Saved entries:
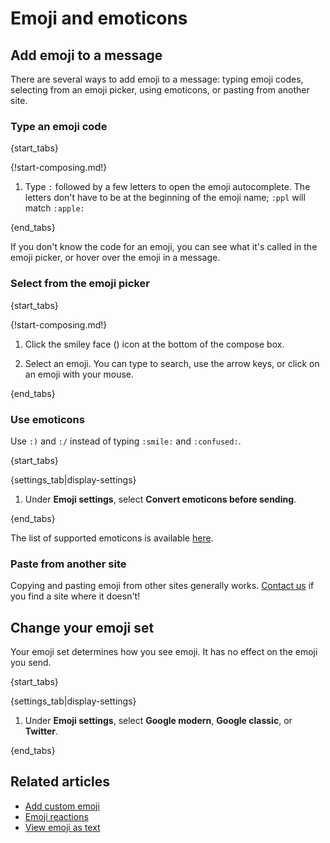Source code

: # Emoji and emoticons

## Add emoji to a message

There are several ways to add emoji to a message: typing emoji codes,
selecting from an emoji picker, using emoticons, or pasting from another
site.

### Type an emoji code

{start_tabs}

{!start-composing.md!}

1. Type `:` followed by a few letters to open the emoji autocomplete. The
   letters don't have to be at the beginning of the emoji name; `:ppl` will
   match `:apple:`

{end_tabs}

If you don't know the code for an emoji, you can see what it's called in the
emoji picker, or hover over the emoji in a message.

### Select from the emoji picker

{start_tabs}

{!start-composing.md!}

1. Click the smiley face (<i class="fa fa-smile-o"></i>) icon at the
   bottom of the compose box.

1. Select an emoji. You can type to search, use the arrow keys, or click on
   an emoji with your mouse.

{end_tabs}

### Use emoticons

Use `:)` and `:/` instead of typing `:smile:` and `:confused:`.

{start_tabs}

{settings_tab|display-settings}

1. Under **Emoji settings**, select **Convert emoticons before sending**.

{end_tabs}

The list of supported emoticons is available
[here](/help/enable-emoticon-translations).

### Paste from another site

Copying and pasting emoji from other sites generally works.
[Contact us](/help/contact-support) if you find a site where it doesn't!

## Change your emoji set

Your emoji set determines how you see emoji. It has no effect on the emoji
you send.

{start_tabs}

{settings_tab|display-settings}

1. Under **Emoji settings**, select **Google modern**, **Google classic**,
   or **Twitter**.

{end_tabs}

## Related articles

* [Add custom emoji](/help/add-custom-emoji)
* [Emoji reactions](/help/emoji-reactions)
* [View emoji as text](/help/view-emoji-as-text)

▸ **Your task**: Each entry must be reproduced word for word, and any image among them left out.

▸ **Problem solution**:
Source code

: # Emoji and emoticons

## Add emoji to a message

There are several ways to add emoji to a message: typing emoji codes,
selecting from an emoji picker, using emoticons, or pasting from another
site.

### Type an emoji code

{start_tabs}

{!start-composing.md!}

1. Type `:` followed by a few letters to open the emoji autocomplete. The
   letters don't have to be at the beginning of the emoji name; `:ppl` will
   match `:apple:`

{end_tabs}

If you don't know the code for an emoji, you can see what it's called in the
emoji picker, or hover over the emoji in a message.

### Select from the emoji picker

{start_tabs}

{!start-composing.md!}

1. Click the smiley face (<i class="fa fa-smile-o"></i>) icon at the
   bottom of the compose box.

1. Select an emoji. You can type to search, use the arrow keys, or click on
   an emoji with your mouse.

{end_tabs}

### Use emoticons

Use `:)` and `:/` instead of typing `:smile:` and `:confused:`.

{start_tabs}

{settings_tab|display-settings}

1. Under **Emoji settings**, select **Convert emoticons before sending**.

{end_tabs}

The list of supported emoticons is available
[here](/help/enable-emoticon-translations).

### Paste from another site

Copying and pasting emoji from other sites generally works.
[Contact us](/help/contact-support) if you find a site where it doesn't!

## Change your emoji set

Your emoji set determines how you see emoji. It has no effect on the emoji
you send.

{start_tabs}

{settings_tab|display-settings}

1. Under **Emoji settings**, select **Google modern**, **Google classic**,
   or **Twitter**.

{end_tabs}

## Related articles

* [Add custom emoji](/help/add-custom-emoji)
* [Emoji reactions](/help/emoji-reactions)
* [View emoji as text](/help/view-emoji-as-text)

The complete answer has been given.